Strategy & Thought Leadership

What "Senior Engineer" Means in an AI-Native World

Junior developers aren't going extinct. Senior engineers aren't becoming obsolete. But both roles are metamorphosing into something we haven't seen before. Here's what "senior" means when AI writes 95% of the code.

Jeremy Freeman
CTO & Co-Founder
·
February 26, 2026

{% blog_post_wrapper %}In Part 1, I explored how AI is disrupting the traditional path to engineering expertise—the struggle, failure, and scar tissue that forged senior engineers for decades. The data shows companies have quietly stopped hiring juniors, creating a "hollowed-out career ladder" with no clear path from beginner to expert.

But doom-scrolling about the death of software careers misses the more interesting story: what comes next.

Junior developers aren't going extinct. Senior engineers aren't becoming obsolete. But both roles are metamorphosing into something we haven't seen before.

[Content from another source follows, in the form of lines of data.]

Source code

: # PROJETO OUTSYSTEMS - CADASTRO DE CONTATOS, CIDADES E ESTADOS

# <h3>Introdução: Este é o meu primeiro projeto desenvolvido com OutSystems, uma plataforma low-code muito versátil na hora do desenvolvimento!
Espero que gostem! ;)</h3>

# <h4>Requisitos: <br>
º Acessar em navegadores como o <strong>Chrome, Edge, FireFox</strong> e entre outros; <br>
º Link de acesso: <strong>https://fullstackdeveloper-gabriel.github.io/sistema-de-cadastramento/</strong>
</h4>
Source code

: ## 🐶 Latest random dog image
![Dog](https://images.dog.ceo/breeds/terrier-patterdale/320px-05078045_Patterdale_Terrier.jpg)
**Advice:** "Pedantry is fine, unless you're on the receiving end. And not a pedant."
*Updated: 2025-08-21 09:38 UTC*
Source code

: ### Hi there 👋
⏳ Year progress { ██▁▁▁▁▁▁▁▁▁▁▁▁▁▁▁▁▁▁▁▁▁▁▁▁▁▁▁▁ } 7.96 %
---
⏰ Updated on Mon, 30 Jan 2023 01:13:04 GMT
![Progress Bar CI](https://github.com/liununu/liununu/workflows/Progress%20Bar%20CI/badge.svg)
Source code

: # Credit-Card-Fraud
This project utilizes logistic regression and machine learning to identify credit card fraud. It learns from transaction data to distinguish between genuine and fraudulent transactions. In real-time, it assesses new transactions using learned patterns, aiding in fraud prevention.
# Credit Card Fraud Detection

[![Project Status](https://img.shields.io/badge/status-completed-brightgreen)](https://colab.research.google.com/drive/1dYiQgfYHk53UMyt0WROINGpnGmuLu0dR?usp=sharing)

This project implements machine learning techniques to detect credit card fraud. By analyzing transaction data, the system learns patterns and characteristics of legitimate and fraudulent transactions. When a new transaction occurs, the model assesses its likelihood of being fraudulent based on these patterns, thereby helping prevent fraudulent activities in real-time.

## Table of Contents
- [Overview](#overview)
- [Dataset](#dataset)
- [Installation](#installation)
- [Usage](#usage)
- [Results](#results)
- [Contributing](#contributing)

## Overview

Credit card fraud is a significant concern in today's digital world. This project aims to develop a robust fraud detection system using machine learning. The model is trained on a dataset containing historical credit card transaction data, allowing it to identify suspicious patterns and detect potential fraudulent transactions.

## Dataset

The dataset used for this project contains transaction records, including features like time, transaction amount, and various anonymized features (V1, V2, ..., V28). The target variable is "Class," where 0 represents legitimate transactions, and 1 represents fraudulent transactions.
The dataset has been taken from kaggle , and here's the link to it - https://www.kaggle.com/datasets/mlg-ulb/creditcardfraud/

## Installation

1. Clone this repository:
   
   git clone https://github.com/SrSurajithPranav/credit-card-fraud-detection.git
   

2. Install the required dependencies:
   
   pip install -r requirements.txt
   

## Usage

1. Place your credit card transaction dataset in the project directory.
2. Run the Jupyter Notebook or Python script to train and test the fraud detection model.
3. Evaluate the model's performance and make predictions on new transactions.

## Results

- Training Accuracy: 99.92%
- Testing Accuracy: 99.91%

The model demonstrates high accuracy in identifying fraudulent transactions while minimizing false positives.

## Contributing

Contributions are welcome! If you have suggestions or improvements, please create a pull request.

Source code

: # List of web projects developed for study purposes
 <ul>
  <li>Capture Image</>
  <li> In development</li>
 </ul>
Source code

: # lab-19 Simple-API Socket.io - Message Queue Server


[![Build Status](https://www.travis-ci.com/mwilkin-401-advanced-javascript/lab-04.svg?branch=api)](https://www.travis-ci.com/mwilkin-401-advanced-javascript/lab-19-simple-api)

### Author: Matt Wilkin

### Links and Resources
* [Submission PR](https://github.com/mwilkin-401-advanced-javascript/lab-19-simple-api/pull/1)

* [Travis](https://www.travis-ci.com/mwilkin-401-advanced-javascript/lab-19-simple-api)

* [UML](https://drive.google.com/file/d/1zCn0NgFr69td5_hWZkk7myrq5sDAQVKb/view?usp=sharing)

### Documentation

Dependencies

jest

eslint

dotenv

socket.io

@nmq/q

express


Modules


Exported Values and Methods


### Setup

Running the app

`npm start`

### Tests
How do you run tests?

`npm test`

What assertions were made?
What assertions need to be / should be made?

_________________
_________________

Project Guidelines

How Junior Developers Will Evolve (Not Disappear)

Junior developers will still exist. They will still be essential. But they will feel less like apprentice blacksmiths and more like product managers with technical superpowers, managing a fleet of AI assistants rather than hammering out code character by character.

The skill of "Can I turn this product request into working software" doesn't disappear. It shifts. Instead of spending 90% of your time typing semicolons and debugging syntax errors, you spend 90% of your time refining prompts, validating outputs, and understanding why the AI's suggestion does or doesn't fit your specific context.

This will absolutely frustrate the grumpy senior engineers. I can already hear them: "Kids these days can't write a for loop anymore. What is the world coming to?"

And they'll be right. Many of them won't be able to write a for loop from scratch—at least not with the speed and fluency that came from typing thousands of them by hand.

But here's the thing: if done well, they largely don't need to.

Just like I don't need to know x86 instruction sets to build valuable software. Just like I don't need to manage my own memory allocation. Just like I don't need to hand-optimize how my code compiles down to machine instructions. These skills didn't vanish from the earth—they became specialized, concentrated among the people who work on compilers and operating systems and embedded systems where every cycle counts.

The COBOL programmers are a perfect example. Universities stopped teaching COBOL decades ago. In the 1980s, students were being advised it was a "dead language," not worth studying. Yet COBOL still powers 70% of global business transactions. Banks, insurance companies, government agencies—they're all running on COBOL mainframes. The average COBOL programmer is around 60 years old, and salaries for those with the skills to maintain these systems run between $90,000 and $150,000, with modernization consultants commanding even more.

Did COBOL die? No. It became specialized. The skill shrank to a smaller pool of experts who are, in many ways, more valuable than ever precisely because no one else bothered to learn.

The same thing is happening with assembly language in embedded systems. The same thing will happen with deep code expertise in an AI-augmented world.


The Four Skills That Will Define Senior Engineers

So what changes?

The path from junior to senior changes. The definition of "senior" changes. But the need for experienced humans who understand software deeply doesn't disappear—it becomes more critical.

GitHub CEO Thomas Dohmke describes a progression he's seeing among AI-adopting developers. At the most advanced stage, developers "no longer write code, having delegated that task to AI agents, but focus on refining prompts and reviewing and validating the generated implementation." He calls this the "strategist" stage.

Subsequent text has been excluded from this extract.